Typically, kittens will also begin to eat solid food at this point and will be fully weaned by 7 to 10 weeks. What a kitten is fed at this time will affect future tastes, so now is a great time to introduce a variety of flavors and textures to avoid a picky eater in the future.
At about 8 weeks kittens will begin to have a fear response to novel stimuli. This Juvenile stage lasts for about 4-10 months and is characterized by a reduction in the playful kitten behavior and does include a period of avoidance to humans, even in the most socialized kittens. In the wild cats will begin to hunt on their own during this time and toys which can mimic the hunting sequence (stalk, chase, pounce) are important. It is still important to expose kittens to new experiences as this can set the tone for being able to handle changes throughout their lifetime.

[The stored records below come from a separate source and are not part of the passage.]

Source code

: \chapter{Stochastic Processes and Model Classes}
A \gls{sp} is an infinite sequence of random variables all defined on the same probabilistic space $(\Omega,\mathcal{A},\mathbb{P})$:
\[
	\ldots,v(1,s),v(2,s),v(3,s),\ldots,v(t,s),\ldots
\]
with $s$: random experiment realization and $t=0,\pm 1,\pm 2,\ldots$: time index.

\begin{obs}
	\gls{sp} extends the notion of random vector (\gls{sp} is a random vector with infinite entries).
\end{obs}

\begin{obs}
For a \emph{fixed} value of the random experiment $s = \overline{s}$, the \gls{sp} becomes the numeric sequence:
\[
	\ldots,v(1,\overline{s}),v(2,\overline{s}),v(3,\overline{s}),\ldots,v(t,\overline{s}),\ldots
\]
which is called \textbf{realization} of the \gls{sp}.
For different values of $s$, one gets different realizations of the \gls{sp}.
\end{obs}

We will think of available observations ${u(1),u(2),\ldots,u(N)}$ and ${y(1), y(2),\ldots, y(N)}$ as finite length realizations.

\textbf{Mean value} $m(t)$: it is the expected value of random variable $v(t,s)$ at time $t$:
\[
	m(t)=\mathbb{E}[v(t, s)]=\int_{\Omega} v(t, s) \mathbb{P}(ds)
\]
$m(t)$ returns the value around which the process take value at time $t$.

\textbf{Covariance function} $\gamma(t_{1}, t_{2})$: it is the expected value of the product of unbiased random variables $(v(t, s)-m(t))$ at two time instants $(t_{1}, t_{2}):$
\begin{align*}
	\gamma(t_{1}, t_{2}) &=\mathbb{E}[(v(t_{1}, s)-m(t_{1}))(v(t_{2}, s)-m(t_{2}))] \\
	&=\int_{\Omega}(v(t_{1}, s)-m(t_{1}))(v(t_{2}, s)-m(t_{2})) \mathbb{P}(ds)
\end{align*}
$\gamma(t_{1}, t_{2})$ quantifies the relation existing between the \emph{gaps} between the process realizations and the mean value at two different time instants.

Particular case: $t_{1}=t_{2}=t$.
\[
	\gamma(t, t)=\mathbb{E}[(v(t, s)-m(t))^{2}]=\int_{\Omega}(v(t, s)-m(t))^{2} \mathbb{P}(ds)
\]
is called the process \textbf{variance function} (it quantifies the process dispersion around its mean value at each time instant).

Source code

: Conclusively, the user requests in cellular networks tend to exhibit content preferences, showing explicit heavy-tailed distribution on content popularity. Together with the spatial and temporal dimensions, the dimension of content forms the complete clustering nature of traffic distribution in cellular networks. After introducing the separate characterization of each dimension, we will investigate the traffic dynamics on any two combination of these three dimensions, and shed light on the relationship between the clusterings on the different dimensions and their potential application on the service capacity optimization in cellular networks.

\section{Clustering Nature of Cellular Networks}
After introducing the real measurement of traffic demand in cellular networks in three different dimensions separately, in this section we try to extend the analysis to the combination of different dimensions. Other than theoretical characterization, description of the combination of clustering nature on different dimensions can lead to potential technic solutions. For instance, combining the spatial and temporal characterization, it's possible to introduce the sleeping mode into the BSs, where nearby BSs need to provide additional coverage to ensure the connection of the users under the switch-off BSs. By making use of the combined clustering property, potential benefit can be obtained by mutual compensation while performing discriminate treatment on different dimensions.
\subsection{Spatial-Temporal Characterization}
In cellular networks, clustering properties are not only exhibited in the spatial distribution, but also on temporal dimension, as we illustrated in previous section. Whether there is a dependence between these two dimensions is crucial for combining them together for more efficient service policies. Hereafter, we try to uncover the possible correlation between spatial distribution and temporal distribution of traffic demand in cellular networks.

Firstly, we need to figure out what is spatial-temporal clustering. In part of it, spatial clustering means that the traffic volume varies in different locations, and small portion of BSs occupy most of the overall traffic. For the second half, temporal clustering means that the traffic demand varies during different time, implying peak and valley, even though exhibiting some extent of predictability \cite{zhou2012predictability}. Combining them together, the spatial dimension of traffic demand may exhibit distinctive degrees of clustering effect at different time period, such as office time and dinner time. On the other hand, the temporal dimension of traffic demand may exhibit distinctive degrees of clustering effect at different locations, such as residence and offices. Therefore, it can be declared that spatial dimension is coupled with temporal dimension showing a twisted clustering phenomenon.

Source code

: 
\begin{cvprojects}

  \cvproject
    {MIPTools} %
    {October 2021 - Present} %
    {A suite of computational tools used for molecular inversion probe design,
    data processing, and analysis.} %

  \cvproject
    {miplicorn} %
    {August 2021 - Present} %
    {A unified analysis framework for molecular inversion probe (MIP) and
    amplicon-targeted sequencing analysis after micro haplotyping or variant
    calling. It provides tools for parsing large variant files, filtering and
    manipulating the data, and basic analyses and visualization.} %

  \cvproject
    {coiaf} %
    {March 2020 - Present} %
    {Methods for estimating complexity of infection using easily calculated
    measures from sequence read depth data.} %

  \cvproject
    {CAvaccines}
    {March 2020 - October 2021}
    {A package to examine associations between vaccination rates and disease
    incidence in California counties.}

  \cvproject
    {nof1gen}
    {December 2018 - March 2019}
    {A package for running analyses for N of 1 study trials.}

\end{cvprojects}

A cat will remain in the adolescent stage from between 4-10 months until 2-4 years. This is the period when a wild cat begins to go off on its own or to leave a feral cat colony, therefore, mental stimulation and environmental enrichment are important in keeping a young cat occupied and in preventing unwanted behaviors out of boredom. A variety of toys, scratch posts, cat trees, as well as training can help to keep cats mentally stimulated and entertained.
During this stage, and throughout adult life, care needs to be taken in introducing new cats as now they become less accepting of new additions.
Cats reach social maturity between 2-4 years. Behaviors toward other household animals, including humans, may change and need to be adjusted to. Mental stimulation in the form of toy variety, games, and cat furniture, as well as social connection is important for a healthy happy cat.
Over 12 years cats are considered geriatric. Cats of this age still require attention and mental stimulation although physically they may begin to slow down. Attention to physical health is important in catching illness early. Because cats are prey animals, as well as predators, they don’t readily show signs of distress or illness and may be difficult to spot early signs of illness in. Behavioral changes such as not using the litter box suddenly can be an indication of an illness.
Knowing what is normal behavior and development in cats can help you to understand how to provide your cat with what it needs for a happy and healthy life with you.